▸ The problem
Among the entries below, one stretch runs from the line that contains "- 2022-01-04 10:56:45" through the line that contains "- 2022-01-04 11:03:26". Repeat that stretch exactly, ends included, and only that.

------------

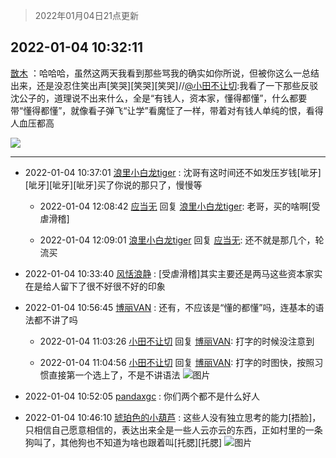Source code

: > 2022年01月04日21点更新
<link rel="stylesheet" href="https://cdn.jsdelivr.net/gh/taotie6/sampleJSON@main/css/photo_show.css">
<meta name="referrer" content="no-referrer" />


 ## 2022-01-04 10:32:11 

 [㪚木](https://www.coolapk.com/feed/32583767?shareKey=YmQ0OTE2OGYwM2RiNjFkM2I5MDk~) ：哈哈哈，虽然这两天我看到那些骂我的确实如你所说，但被你这么一总结出来，还是没忍住笑出声[笑哭][笑哭][笑哭]//<a class="feed-link-uname" href="/u/小田不让切">@小田不让切</a>:我看了一下那些反驳沈公子的，道理说不出来什么，全是“有钱人，资本家，懂得都懂”，什么都要带“懂得都懂”，就像看子弹飞“让学”看魔怔了一样<!--break-->，带着对有钱人单纯的恨，看得人血压都高 

<div class="album">
<img class="img-item" src="https://image.coolapk.com/feed/2018/1217/07/1081091_1545003920_5732@216x196.gif" />
</div>

 ------- 

- 2022-01-04 10:37:01 [浪里小白龙tiger](uid=2360405) : 沈哥有这时间还不如发压岁钱[呲牙][呲牙][呲牙][呲牙]买了你说的那只了，慢慢等 

    - 2022-01-04 12:08:42 [应当无](uid=1376550) 回复 [浪里小白龙tiger](uid=2360405): 老哥，买的啥啊[受虐滑稽] 

    - 2022-01-04 12:09:01 [浪里小白龙tiger](uid=2360405) 回复 [应当无](uid=1376550): 还不就是那几个，轮流买 

- 2022-01-04 10:33:40 [风恬浪静](uid=2415886) : [受虐滑稽]其实主要还是两马这些资本家实在是给人留下了很不好很不好的印象 

- 2022-01-04 10:56:45 [博丽VAN](uid=3167897) : 还有，不应该是“懂的都懂”吗，连基本的语法都不讲了吗 

    - 2022-01-04 11:03:26 [小田不让切](uid=2501051) 回复 [博丽VAN](uid=3167897): 打字的时候没注意到 

    - 2022-01-04 11:04:56 [小田不让切](uid=2501051) 回复 [博丽VAN](uid=3167897): 打字的时图快，按照习惯直接第一个选上了，不是不讲语法 ![图片](https://image.coolapk.com/feed/2022/0104/11/2501051_531c2e76_5495_2138_565@1080x2400.jpeg)

- 2022-01-04 10:52:05 [pandaxgc](uid=1958082) : 你们两个都不是什么好人 

- 2022-01-04 10:46:10 [琥珀色的小葫芦](uid=3670859) : 这些人没有独立思考的能力[捂脸]，只相信自己愿意相信的，表达出来全是一些人云亦云的东西，正如村里的一条狗叫了，其他狗也不知道为啥也跟着叫[托腮][托腮] ![图片](https://image.coolapk.com/feed/2021/1216/09/3664049_7427_7948_215@640x432.gif)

------------

▸ The completed task
- 2022-01-04 10:56:45 [博丽VAN](uid=3167897) : 还有，不应该是“懂的都懂”吗，连基本的语法都不讲了吗 

    - 2022-01-04 11:03:26 [小田不让切](uid=2501051) 回复 [博丽VAN](uid=3167897): 打字的时候没注意到 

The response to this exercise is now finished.